Corvallis, Ore.—A new type of battery developed by chemistry assistant professor David Xiulei Ji and graduate student Xingfeng Wang shows promise for sustainable, high-power energy storage.
It’s the world’s first battery to use only hydronium ions as the charge carrier.
The new battery provides an additional option for researchers, particularly in the area of stationary storage.
Stationary storage refers to batteries in a permanent location that store grid power – including power generated from alternative energy sources such as wind turbines or solar cells – for use on a standby or emergency basis.

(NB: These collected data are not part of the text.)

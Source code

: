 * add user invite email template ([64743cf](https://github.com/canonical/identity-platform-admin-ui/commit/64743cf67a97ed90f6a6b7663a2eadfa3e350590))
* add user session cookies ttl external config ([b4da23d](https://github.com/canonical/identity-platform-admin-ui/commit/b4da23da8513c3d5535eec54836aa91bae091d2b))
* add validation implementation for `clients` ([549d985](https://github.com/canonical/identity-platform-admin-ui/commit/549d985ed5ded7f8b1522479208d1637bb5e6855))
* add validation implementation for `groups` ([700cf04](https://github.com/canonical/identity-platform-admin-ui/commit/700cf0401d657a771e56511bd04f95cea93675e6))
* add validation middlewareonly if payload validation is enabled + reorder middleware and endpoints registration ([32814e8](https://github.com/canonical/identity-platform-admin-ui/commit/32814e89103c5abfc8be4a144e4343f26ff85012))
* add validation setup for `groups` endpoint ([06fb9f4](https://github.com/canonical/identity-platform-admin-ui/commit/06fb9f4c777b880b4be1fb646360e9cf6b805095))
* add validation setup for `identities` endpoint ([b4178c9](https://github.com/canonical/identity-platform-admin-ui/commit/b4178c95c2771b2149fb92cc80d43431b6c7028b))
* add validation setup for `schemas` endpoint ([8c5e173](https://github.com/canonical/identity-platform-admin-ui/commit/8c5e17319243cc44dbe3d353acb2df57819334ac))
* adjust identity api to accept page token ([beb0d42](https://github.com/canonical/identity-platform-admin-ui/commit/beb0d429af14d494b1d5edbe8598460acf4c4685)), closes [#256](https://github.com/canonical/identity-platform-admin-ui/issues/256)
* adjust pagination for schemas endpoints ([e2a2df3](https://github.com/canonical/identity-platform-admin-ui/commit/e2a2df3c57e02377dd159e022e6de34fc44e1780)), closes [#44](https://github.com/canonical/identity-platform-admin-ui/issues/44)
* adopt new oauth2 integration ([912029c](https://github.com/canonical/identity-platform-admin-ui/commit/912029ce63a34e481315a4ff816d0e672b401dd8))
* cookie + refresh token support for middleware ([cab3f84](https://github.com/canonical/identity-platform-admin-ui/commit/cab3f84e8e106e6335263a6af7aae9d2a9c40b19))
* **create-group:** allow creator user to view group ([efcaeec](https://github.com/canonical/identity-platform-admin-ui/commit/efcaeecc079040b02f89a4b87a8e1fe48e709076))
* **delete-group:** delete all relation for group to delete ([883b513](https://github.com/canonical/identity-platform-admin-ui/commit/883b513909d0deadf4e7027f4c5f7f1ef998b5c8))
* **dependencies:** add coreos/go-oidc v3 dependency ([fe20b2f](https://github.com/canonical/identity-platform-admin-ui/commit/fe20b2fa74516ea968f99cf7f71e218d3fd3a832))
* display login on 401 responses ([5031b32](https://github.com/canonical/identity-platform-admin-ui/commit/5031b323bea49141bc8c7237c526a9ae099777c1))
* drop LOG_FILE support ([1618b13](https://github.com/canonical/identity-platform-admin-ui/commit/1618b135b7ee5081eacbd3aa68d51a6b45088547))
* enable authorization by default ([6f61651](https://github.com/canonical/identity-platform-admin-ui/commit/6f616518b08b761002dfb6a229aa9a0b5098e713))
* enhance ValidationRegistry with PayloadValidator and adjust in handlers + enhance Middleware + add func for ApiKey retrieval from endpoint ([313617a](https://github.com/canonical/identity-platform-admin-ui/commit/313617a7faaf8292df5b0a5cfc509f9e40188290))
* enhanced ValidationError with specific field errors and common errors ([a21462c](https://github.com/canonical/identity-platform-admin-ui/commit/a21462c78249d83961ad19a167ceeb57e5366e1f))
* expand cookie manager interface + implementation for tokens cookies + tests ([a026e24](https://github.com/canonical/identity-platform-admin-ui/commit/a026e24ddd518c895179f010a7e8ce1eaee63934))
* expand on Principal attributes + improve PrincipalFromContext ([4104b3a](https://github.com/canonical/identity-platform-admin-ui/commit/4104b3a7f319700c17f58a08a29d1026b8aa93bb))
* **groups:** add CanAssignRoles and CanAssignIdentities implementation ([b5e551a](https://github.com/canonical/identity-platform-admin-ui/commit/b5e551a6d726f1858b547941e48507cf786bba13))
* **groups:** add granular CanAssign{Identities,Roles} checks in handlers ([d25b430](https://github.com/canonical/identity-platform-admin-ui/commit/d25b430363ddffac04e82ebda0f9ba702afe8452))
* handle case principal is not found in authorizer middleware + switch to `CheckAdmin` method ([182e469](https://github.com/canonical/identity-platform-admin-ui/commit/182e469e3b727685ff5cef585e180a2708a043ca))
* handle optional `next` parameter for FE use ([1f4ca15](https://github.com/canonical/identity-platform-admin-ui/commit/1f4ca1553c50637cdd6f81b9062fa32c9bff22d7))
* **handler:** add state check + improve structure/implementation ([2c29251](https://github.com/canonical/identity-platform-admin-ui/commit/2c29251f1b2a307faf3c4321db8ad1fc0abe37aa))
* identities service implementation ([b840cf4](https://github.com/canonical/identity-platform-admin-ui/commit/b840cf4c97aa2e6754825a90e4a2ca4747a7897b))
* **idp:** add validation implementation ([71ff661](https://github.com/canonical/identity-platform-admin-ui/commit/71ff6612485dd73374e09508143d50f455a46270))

Hydronium, also known as H3O+, is a positively charged ion produced when a proton is added to a water molecule. Oregon State researchers have demonstrated that hydronium ions can be reversibly stored in an electrode material consisting of perylenetetracarboxylic dianhydridem, or PTCDA.
This material is an organic, crystalline, molecular solid. The battery, created in the Department of Chemistry at Oregon State, uses dilute sulfuric acid as the electrolyte.
Wang was the first author on the study, which has been published in the journal Angewandte Chemie International Edition, a publication of the German Chemical Society.
“This may provide a paradigm-shifting opportunity for more sustainable batteries,” said Xiulei Ji, assistant professor of chemistry at OSU and the corresponding author on the research. “It doesn’t use lithium or sodium or potassium to carry the charge, and just uses acid as the electrolyte. There’s a huge natural abundance of acid so it’s highly renewable and sustainable.”
Ji points out that until now, cations – ions with a positive charge – that have been used in batteries have been alkali metal, alkaline earth metals or aluminum.
“No nonmetal cations were being considered seriously for batteries,” he said.
The study observed a big dilation of the PTCDA lattice structure during intercalation – the process of its receiving ions between the layers of its structure. That meant the electrode was being charged, and the PTCDA structure expanded, by hydronium ions, rather than extremely tiny protons, which are already used in some batteries.
“Organic solids are not typically contemplated as crystalline electrode materials, but many are very crystalline, arranged in a very ordered structure,” Ji said. “This PTCDA material has a lot of internal space between its molecule constituents so it provides an opportunity for storing big ions and good capacity.”
The hydronium ions also migrate through the electrode structure with comparatively low “friction,” which translates to high power.
“It’s not going to power electric cars,” Ji said. “But it does provide an opportunity for battery researchers to go in a new direction as they look for new alternatives for energy storage, particularly for stationary grid storage.”